Le Québec n’a jamais autant parlé de bouffe, alors que le secteur de l’agriculture se trouve, dans bien des cas, au plus mal. L’agronome Michel Saint-Pierre plaide donc pour une plus grande valorisation du secteur, notamment par le développement de vastes zones agricoles aujourd’hui inexploitées. Selon cet ancien sous-ministre de l’Agriculture, des Pêcheries et de l’Alimentation du Québec, il serait ainsi possible d’accroître notre souveraineté alimentaire tout en stimulant l’économie régionale.


Le Québec compte environ 3,5 millions d’hectares de terres agricoles, a rappelé mercredi M. Saint-Pierre, en entrevue au Devoir. Or, un million d’hectares sont actuellement inexploités. Ce qui fait dire à l’agronome que l’État québécois est mûr pour la mise en place d’une « politique beaucoup plus dynamique d’exploitation des terres agricoles qui ne sont présentement pas exploitées ». Pour parvenir à stimuler l’implantation de nouvelles entreprises, il suggère de mettre en place des programmes d’occupation du territoire assortis d’incitatifs pour appuyer la production dans des secteurs adaptés aux régions d’accueil ou encore aux marchés locaux.


Potentiel de diversité


Il se dit toutefois conscient qu’on assiste depuis des années à un recul du nombre d’entreprises agricoles au Québec, notamment en raison des difficultés persistantes dans plusieurs secteurs.

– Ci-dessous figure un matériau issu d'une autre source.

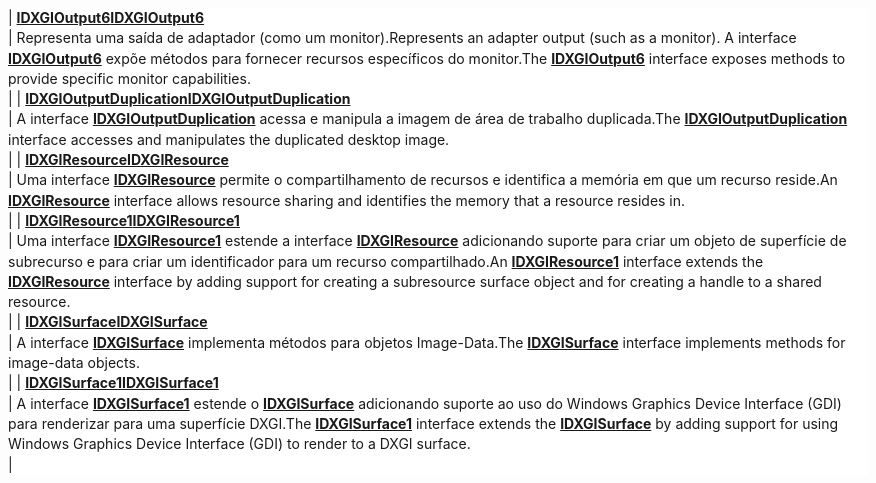 | [<span data-ttu-id="724de-179">**IDXGIOutput6**</span><span class="sxs-lookup"><span data-stu-id="724de-179">**IDXGIOutput6**</span></span>](/windows/desktop/api/DXGI1_6/nn-dxgi1_6-idxgioutput6)<br/>                     | <span data-ttu-id="724de-180">Representa uma saída de adaptador (como um monitor).</span><span class="sxs-lookup"><span data-stu-id="724de-180">Represents an adapter output (such as a monitor).</span></span> <span data-ttu-id="724de-181">A interface [**IDXGIOutput6**](/windows/desktop/api/DXGI1_6/nn-dxgi1_6-idxgioutput6) expõe métodos para fornecer recursos específicos do monitor.</span><span class="sxs-lookup"><span data-stu-id="724de-181">The [**IDXGIOutput6**](/windows/desktop/api/DXGI1_6/nn-dxgi1_6-idxgioutput6) interface exposes methods to provide specific monitor capabilities.</span></span><br/>                                                                                                     |
| [<span data-ttu-id="724de-182">**IDXGIOutputDuplication**</span><span class="sxs-lookup"><span data-stu-id="724de-182">**IDXGIOutputDuplication**</span></span>](/windows/desktop/api/DXGI1_2/nn-dxgi1_2-idxgioutputduplication)<br/> | <span data-ttu-id="724de-183">A interface [**IDXGIOutputDuplication**](/windows/desktop/api/DXGI1_2/nn-dxgi1_2-idxgioutputduplication) acessa e manipula a imagem de área de trabalho duplicada.</span><span class="sxs-lookup"><span data-stu-id="724de-183">The [**IDXGIOutputDuplication**](/windows/desktop/api/DXGI1_2/nn-dxgi1_2-idxgioutputduplication) interface accesses and manipulates the duplicated desktop image.</span></span> <br/>                                                                                                                                     |
| [<span data-ttu-id="724de-184">**IDXGIResource**</span><span class="sxs-lookup"><span data-stu-id="724de-184">**IDXGIResource**</span></span>](/windows/desktop/api/DXGI/nn-dxgi-idxgiresource)<br/>                   | <span data-ttu-id="724de-185">Uma interface [**IDXGIResource**](/windows/desktop/api/DXGI/nn-dxgi-idxgiresource) permite o compartilhamento de recursos e identifica a memória em que um recurso reside.</span><span class="sxs-lookup"><span data-stu-id="724de-185">An [**IDXGIResource**](/windows/desktop/api/DXGI/nn-dxgi-idxgiresource) interface allows resource sharing and identifies the memory that a resource resides in.</span></span> <br/>                                                                                                                                 |
| [<span data-ttu-id="724de-186">**IDXGIResource1**</span><span class="sxs-lookup"><span data-stu-id="724de-186">**IDXGIResource1**</span></span>](/windows/desktop/api/DXGI1_2/nn-dxgi1_2-idxgiresource1)<br/>                 | <span data-ttu-id="724de-187">Uma interface [**IDXGIResource1**](/windows/desktop/api/DXGI1_2/nn-dxgi1_2-idxgiresource1) estende a interface [**IDXGIResource**](/windows/desktop/api/DXGI/nn-dxgi-idxgiresource) adicionando suporte para criar um objeto de superfície de subrecurso e para criar um identificador para um recurso compartilhado.</span><span class="sxs-lookup"><span data-stu-id="724de-187">An [**IDXGIResource1**](/windows/desktop/api/DXGI1_2/nn-dxgi1_2-idxgiresource1) interface extends the [**IDXGIResource**](/windows/desktop/api/DXGI/nn-dxgi-idxgiresource) interface by adding support for creating a subresource surface object and for creating a handle to a shared resource.</span></span> <br/>                                    |
| [<span data-ttu-id="724de-188">**IDXGISurface**</span><span class="sxs-lookup"><span data-stu-id="724de-188">**IDXGISurface**</span></span>](/windows/desktop/api/DXGI/nn-dxgi-idxgisurface)<br/>                     | <span data-ttu-id="724de-189">A interface [**IDXGISurface**](/windows/desktop/api/DXGI/nn-dxgi-idxgisurface) implementa métodos para objetos Image-Data.</span><span class="sxs-lookup"><span data-stu-id="724de-189">The [**IDXGISurface**](/windows/desktop/api/DXGI/nn-dxgi-idxgisurface) interface implements methods for image-data objects.</span></span><br/>                                                                                                                                                                      |
| [<span data-ttu-id="724de-190">**IDXGISurface1**</span><span class="sxs-lookup"><span data-stu-id="724de-190">**IDXGISurface1**</span></span>](/windows/desktop/api/DXGI/nn-dxgi-idxgisurface1)<br/>                   | <span data-ttu-id="724de-191">A interface [**IDXGISurface1**](/windows/desktop/api/DXGI/nn-dxgi-idxgisurface1) estende o [**IDXGISurface**](/windows/desktop/api/DXGI/nn-dxgi-idxgisurface) adicionando suporte ao uso do Windows Graphics Device Interface (GDI) para renderizar para uma superfície DXGI.</span><span class="sxs-lookup"><span data-stu-id="724de-191">The [**IDXGISurface1**](/windows/desktop/api/DXGI/nn-dxgi-idxgisurface1) interface extends the [**IDXGISurface**](/windows/desktop/api/DXGI/nn-dxgi-idxgisurface) by adding support for using Windows Graphics Device Interface (GDI) to render to a DXGI surface.</span></span><br/>                                                             |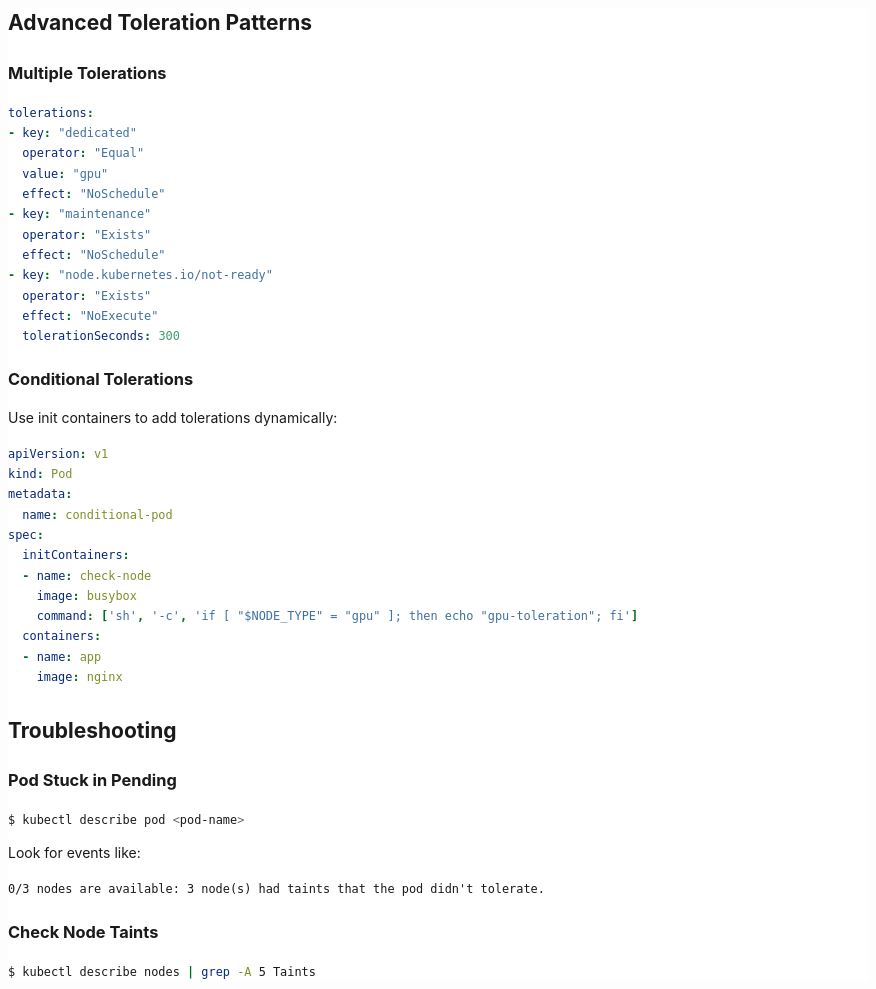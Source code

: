 ## Advanced Toleration Patterns

### Multiple Tolerations
```yaml
tolerations:
- key: "dedicated"
  operator: "Equal"
  value: "gpu"
  effect: "NoSchedule"
- key: "maintenance"
  operator: "Exists"
  effect: "NoSchedule"
- key: "node.kubernetes.io/not-ready"
  operator: "Exists"
  effect: "NoExecute"
  tolerationSeconds: 300
```

### Conditional Tolerations
Use init containers to add tolerations dynamically:

```yaml
apiVersion: v1
kind: Pod
metadata:
  name: conditional-pod
spec:
  initContainers:
  - name: check-node
    image: busybox
    command: ['sh', '-c', 'if [ "$NODE_TYPE" = "gpu" ]; then echo "gpu-toleration"; fi']
  containers:
  - name: app
    image: nginx
```

## Troubleshooting

### Pod Stuck in Pending
```bash
$ kubectl describe pod <pod-name>
```

Look for events like:
```
0/3 nodes are available: 3 node(s) had taints that the pod didn't tolerate.
```

### Check Node Taints
```bash
$ kubectl describe nodes | grep -A 5 Taints
```
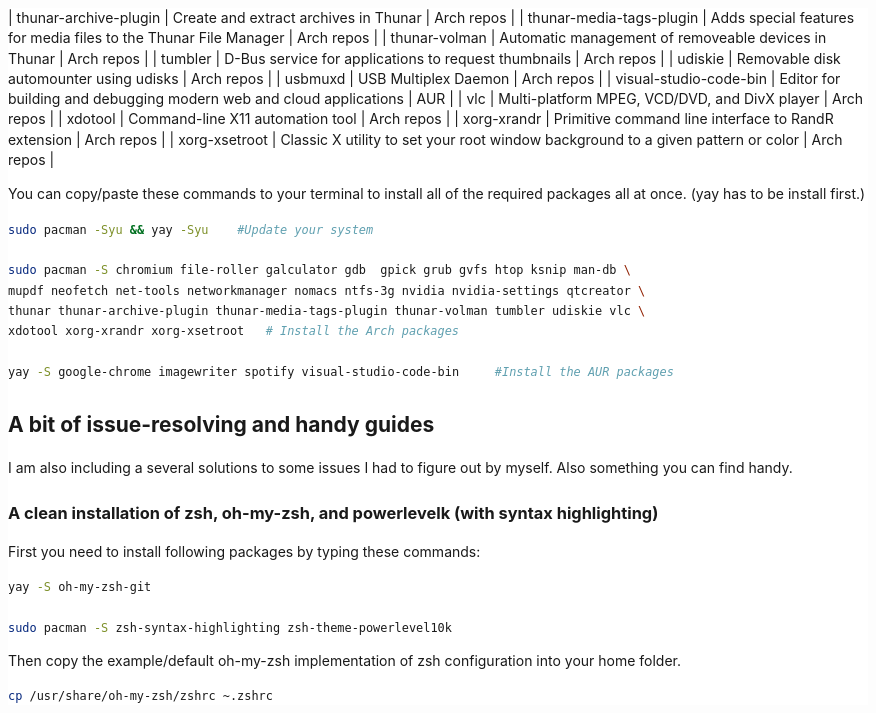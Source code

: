 | thunar-archive-plugin    | Create and extract archives in Thunar                                              | Arch repos |
| thunar-media-tags-plugin | Adds special features for media files to the Thunar File Manager                   | Arch repos |
| thunar-volman            | Automatic management of removeable devices in Thunar                               | Arch repos |
| tumbler                  | D-Bus service for applications to request thumbnails                               | Arch repos |
| udiskie                  | Removable disk automounter using udisks                                            | Arch repos |
| usbmuxd                  | USB Multiplex Daemon                                                               | Arch repos |
| visual-studio-code-bin   | Editor for building and debugging modern web and cloud applications                | AUR |
| vlc                      | Multi-platform MPEG, VCD/DVD, and DivX player                                      | Arch repos |
| xdotool                  | Command-line X11 automation tool                                                   | Arch repos |
| xorg-xrandr              | Primitive command line interface to RandR extension                                | Arch repos |
| xorg-xsetroot            | Classic X utility to set your root window background to a given pattern or color   | Arch repos |

You can copy/paste these commands to your terminal to install all of the required packages all at once. (yay has to be install first.)

```sh
sudo pacman -Syu && yay -Syu    #Update your system

sudo pacman -S chromium file-roller galculator gdb  gpick grub gvfs htop ksnip man-db \
mupdf neofetch net-tools networkmanager nomacs ntfs-3g nvidia nvidia-settings qtcreator \
thunar thunar-archive-plugin thunar-media-tags-plugin thunar-volman tumbler udiskie vlc \
xdotool xorg-xrandr xorg-xsetroot   # Install the Arch packages

yay -S google-chrome imagewriter spotify visual-studio-code-bin     #Install the AUR packages
```

## A bit of issue-resolving and handy guides <a name="issues"></a>

I am also including a several solutions to some issues I had to figure out by myself. Also something you can find handy.

### A clean installation of zsh, oh-my-zsh, and powerlevelk (with syntax highlighting) <a name="zshInstallation"></a>

First you need to install following packages by typing these commands:

```sh
yay -S oh-my-zsh-git

sudo pacman -S zsh-syntax-highlighting zsh-theme-powerlevel10k
```

Then copy the example/default oh-my-zsh implementation of zsh configuration into your home folder.

```sh
cp /usr/share/oh-my-zsh/zshrc ~.zshrc
```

Mais Michel Saint-Pierre, ancien président-directeur général de la Financière agricole, estime que le Québec pourrait chercher à développer son potentiel pour le moment inutilisé.


« On peut produire davantage, mais aussi davantage de diversité au Québec, affirme- t-il. Les productions n’exigent pas toutes les mêmes conditions et le potentiel est différent d’une


Les produits dits « de niche » pourraient notamment être davantage valorisés. « On a l’avantage de vivre dans un territoire où les marchés, que ce soit en Ontario ou aux États-Unis, sont très importants. Dans l’esprit des gens, un produit de niche ne constitue pas une production importante, mais à New York, ça peut devenir un secteur majeur. »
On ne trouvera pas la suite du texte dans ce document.